Un autre façon de concevoir le genre :
Amérique du Nord précoloniale: les Êtres-aux-deux-esprits
Dans la plupart des sociétés amérindiennes précoloniales, les Berdaches étaient des individus qui s’identifiaient comme homme et/ou femme, masculin et/ou féminin, homosexuel et/ou hétérosexuel. Ce type d’identité a été observé dans plus de 155 tribus à travers toute l’Amérique du nord. Ainsi, il arrivait que des femmes combattent lors de guerres tribales et soient mariées à d’autres femmes, de même que certains hommes étaient mariés avec d’autres hommes. Les Êtres aux-deux-esprits, comme on les appelait aussi, étaient souvent des voyants, des guérisseurs, des sages. Ces individus étaient perçus comme appartenant à un troisième voire à un quatrième genre. Dans presque toutes les cultures, ils étaient honorés et révérés.
En Inde: les Hijras
En Inde, les Hijras forment une caste du troisième genre existant depuis 4000 ans. Nées dans un corps d’homme, les Hijras se considèrent femmes.

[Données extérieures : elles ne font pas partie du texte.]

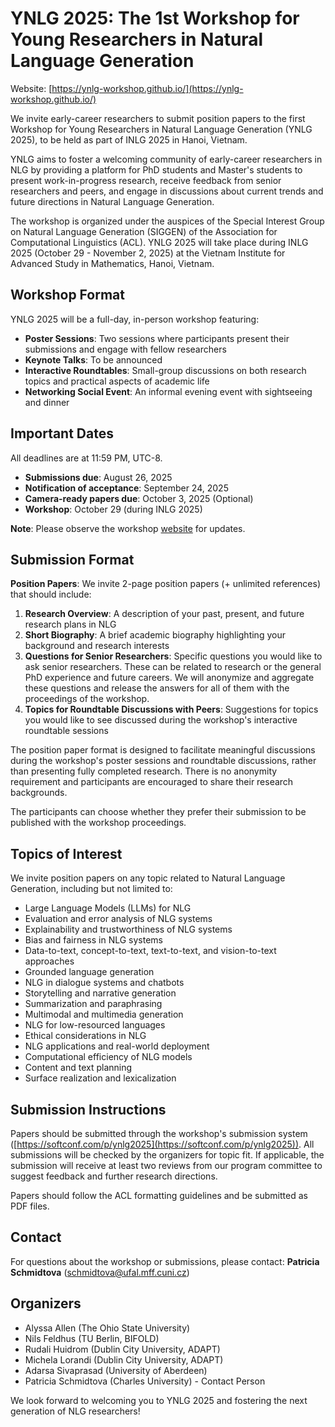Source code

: # YNLG 2025: The 1st Workshop for Young Researchers in Natural Language Generation

Website: [https://ynlg-workshop.github.io/](https://ynlg-workshop.github.io/)


We invite early-career researchers to submit position papers to the first Workshop for Young Researchers in Natural Language Generation (YNLG 2025), to be held as part of INLG 2025 in Hanoi, Vietnam.

YNLG aims to foster a welcoming community of early-career researchers in NLG by providing a platform for PhD students and Master's students to present work-in-progress research, receive feedback from senior researchers and peers, and engage in discussions about current trends and future directions in Natural Language Generation.

The workshop is organized under the auspices of the Special Interest Group on Natural Language Generation (SIGGEN) of the Association for Computational Linguistics (ACL). YNLG 2025 will take place during INLG 2025 (October 29 - November 2, 2025) at the Vietnam Institute for Advanced Study in Mathematics, Hanoi, Vietnam.


## Workshop Format

YNLG 2025 will be a full-day, in-person workshop featuring:

* **Poster Sessions**: Two sessions where participants present their submissions and engage with fellow researchers
* **Keynote Talks**: To be announced
* **Interactive Roundtables**: Small-group discussions on both research topics and practical aspects of academic life
* **Networking Social Event**: An informal evening event with sightseeing and dinner

## Important Dates

All deadlines are at 11:59 PM, UTC-8.

* **Submissions due**: August 26, 2025
* **Notification of acceptance**: September 24, 2025
* **Camera-ready papers due**: October 3, 2025 (Optional)
* **Workshop**: October 29 (during INLG 2025)

**Note**: Please observe the workshop [website](https://ynlg-workshop.github.io/) for updates.

## Submission Format

**Position Papers**: We invite 2-page position papers (+ unlimited references) that should include:

1. **Research Overview**: A description of your past, present, and future research plans in NLG
2. **Short Biography**: A brief academic biography highlighting your background and research interests
3. **Questions for Senior Researchers**: Specific questions you would like to ask senior researchers. These can be related to research or the general PhD experience and future careers. We will anonymize and aggregate these questions and release the answers for all of them with the proceedings of the workshop.
4. **Topics for Roundtable Discussions with Peers**: Suggestions for topics you would like to see discussed during the workshop's interactive roundtable sessions

The position paper format is designed to facilitate meaningful discussions during the workshop's poster sessions and roundtable discussions, rather than presenting fully completed research. There is no anonymity requirement and participants are encouraged to share their research backgrounds.

The participants can choose whether they prefer their submission to be published with the workshop proceedings.

## Topics of Interest

We invite position papers on any topic related to Natural Language Generation, including but not limited to:

* Large Language Models (LLMs) for NLG
* Evaluation and error analysis of NLG systems
* Explainability and trustworthiness of NLG systems
* Bias and fairness in NLG systems
* Data-to-text, concept-to-text, text-to-text, and vision-to-text approaches
* Grounded language generation
* NLG in dialogue systems and chatbots
* Storytelling and narrative generation
* Summarization and paraphrasing
* Multimodal and multimedia generation
* NLG for low-resourced languages
* Ethical considerations in NLG
* NLG applications and real-world deployment
* Computational efficiency of NLG models
* Content and text planning
* Surface realization and lexicalization

## Submission Instructions

Papers should be submitted through the workshop's submission system ([https://softconf.com/p/ynlg2025](https://softconf.com/p/ynlg2025)). All submissions will be checked by the organizers for topic fit. If applicable, the submission will receive at least two reviews from our program committee to suggest feedback and further research directions. 

Papers should follow the ACL formatting guidelines and be submitted as PDF files.

## Contact

For questions about the workshop or submissions, please contact: **Patricia Schmidtova** (schmidtova@ufal.mff.cuni.cz)

## Organizers

* Alyssa Allen (The Ohio State University)
* Nils Feldhus (TU Berlin, BIFOLD)
* Rudali Huidrom (Dublin City University, ADAPT)
* Michela Lorandi (Dublin City University, ADAPT)
* Adarsa Sivaprasad (University of Aberdeen)
* Patricia Schmidtova (Charles University) - Contact Person

We look forward to welcoming you to YNLG 2025 and fostering the next generation of NLG researchers!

Dans la culture indienne antique, les Hijras ont un statut sacré au sein de la société: elles apportent prospérité et fertilité aux demeures qu’ils visitent. Employées pour chanter et danser lors de grandes célébrations, il leur était aussi demandé d’apporter leur bénédiction aux jeunes mariés et aux nouveaux nés. Les hijras se regroupent en communautés très structurées: les chelas, avec à leur sommet, un guru. Les communautés définissent de nouveaux liens de parentés entre les membres (père, oncle, mère, mariages…), chaque Hijra se voit donc attribuer une nouvelle identité. Traditionnellement, les Hijras vivent des dons et de la générosité de la population. Cependant, aujourd’hui, leurs pratiques sont condamnées par la société Indienne. Beaucoup de Hijras sont réduites à la mendicité et à la prostitution.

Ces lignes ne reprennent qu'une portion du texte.